The Russian document cited a supposed email describing how then-Attorney General Loretta Lynch had privately assured someone in the Clinton campaign that the email investigation would not push too deeply into the matter. If true, the revelation of such an understanding would have undermined the integrity of the FBI’s investigation.
Current and former officials have said that Comey relied on the document in making his July decision to announce on his own, without Justice Department involvement, that the investigation was over. That public announcement – in which he criticized Clinton and made extensive comments about the evidence – set in motion a chain of other FBI moves that Democrats now say helped Trump win the presidential election.
But according to the FBI’s own assessment, the document was bad intelligence – and according to people familiar with its contents, possibly even a fake sent to confuse the bureau.

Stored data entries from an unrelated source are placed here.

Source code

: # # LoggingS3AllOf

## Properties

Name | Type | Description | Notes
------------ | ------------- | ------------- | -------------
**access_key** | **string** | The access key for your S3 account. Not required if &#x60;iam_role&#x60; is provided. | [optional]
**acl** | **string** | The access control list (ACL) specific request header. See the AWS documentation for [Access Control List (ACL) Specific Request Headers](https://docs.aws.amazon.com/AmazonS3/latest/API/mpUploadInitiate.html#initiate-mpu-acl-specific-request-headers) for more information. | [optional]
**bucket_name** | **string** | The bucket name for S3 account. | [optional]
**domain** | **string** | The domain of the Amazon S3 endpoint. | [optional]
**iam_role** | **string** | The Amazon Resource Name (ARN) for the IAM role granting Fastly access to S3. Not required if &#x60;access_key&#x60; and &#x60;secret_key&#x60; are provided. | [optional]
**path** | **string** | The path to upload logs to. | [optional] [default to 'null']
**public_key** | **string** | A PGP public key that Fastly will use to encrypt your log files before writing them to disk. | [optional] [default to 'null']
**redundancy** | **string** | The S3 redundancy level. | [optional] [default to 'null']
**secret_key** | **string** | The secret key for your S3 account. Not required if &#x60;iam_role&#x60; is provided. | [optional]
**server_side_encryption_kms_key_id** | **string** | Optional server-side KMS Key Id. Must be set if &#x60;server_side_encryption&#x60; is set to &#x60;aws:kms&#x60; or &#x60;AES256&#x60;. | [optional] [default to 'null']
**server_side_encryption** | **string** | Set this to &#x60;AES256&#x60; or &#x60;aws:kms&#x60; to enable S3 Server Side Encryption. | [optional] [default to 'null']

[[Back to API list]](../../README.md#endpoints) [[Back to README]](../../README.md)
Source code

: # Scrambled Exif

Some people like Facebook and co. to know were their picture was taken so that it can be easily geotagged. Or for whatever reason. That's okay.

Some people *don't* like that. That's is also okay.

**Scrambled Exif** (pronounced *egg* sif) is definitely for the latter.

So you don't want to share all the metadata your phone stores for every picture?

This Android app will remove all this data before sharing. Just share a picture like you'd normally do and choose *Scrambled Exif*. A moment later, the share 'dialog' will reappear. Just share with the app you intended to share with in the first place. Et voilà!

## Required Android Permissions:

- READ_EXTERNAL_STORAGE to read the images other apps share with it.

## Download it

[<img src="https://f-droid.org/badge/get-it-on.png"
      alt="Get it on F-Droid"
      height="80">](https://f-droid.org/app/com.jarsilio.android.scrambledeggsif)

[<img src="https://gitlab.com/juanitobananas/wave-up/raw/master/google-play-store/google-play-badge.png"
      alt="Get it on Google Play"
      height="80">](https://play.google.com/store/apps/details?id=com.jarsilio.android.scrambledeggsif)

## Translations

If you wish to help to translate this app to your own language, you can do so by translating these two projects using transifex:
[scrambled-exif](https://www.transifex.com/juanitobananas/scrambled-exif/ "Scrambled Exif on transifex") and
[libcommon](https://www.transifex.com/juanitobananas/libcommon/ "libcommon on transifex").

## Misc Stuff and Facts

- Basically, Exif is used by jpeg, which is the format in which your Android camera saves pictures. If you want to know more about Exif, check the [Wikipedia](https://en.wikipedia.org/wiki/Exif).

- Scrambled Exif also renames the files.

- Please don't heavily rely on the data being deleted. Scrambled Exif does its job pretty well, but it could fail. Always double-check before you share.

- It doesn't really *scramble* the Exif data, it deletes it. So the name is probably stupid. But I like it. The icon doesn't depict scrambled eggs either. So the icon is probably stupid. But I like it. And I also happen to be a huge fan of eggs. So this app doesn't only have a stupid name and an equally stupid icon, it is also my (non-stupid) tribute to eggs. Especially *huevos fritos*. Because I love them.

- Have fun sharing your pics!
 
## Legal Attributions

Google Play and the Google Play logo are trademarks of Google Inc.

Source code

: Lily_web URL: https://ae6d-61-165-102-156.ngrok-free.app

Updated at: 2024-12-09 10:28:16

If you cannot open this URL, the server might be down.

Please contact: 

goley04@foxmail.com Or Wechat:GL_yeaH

The Americans mentioned in the Russian document insist they do not know each other, do not speak to each other and never had any conversations remotely like the ones described in the document. Investigators long doubted its veracity, and by August the FBI concluded it was unreliable.
The document, obtained by the FBI, was a piece of purported analysis by Russian intelligence, the people said. It referred to an email supposedly written by the then-chair of the Democratic National Committee, Rep. Debbie Wasserman Schultz, D-Fla., and sent to Leonard Benardo, an official with the Open Society Foundations, an organization founded by billionaire George Soros and dedicated to promoting democracy.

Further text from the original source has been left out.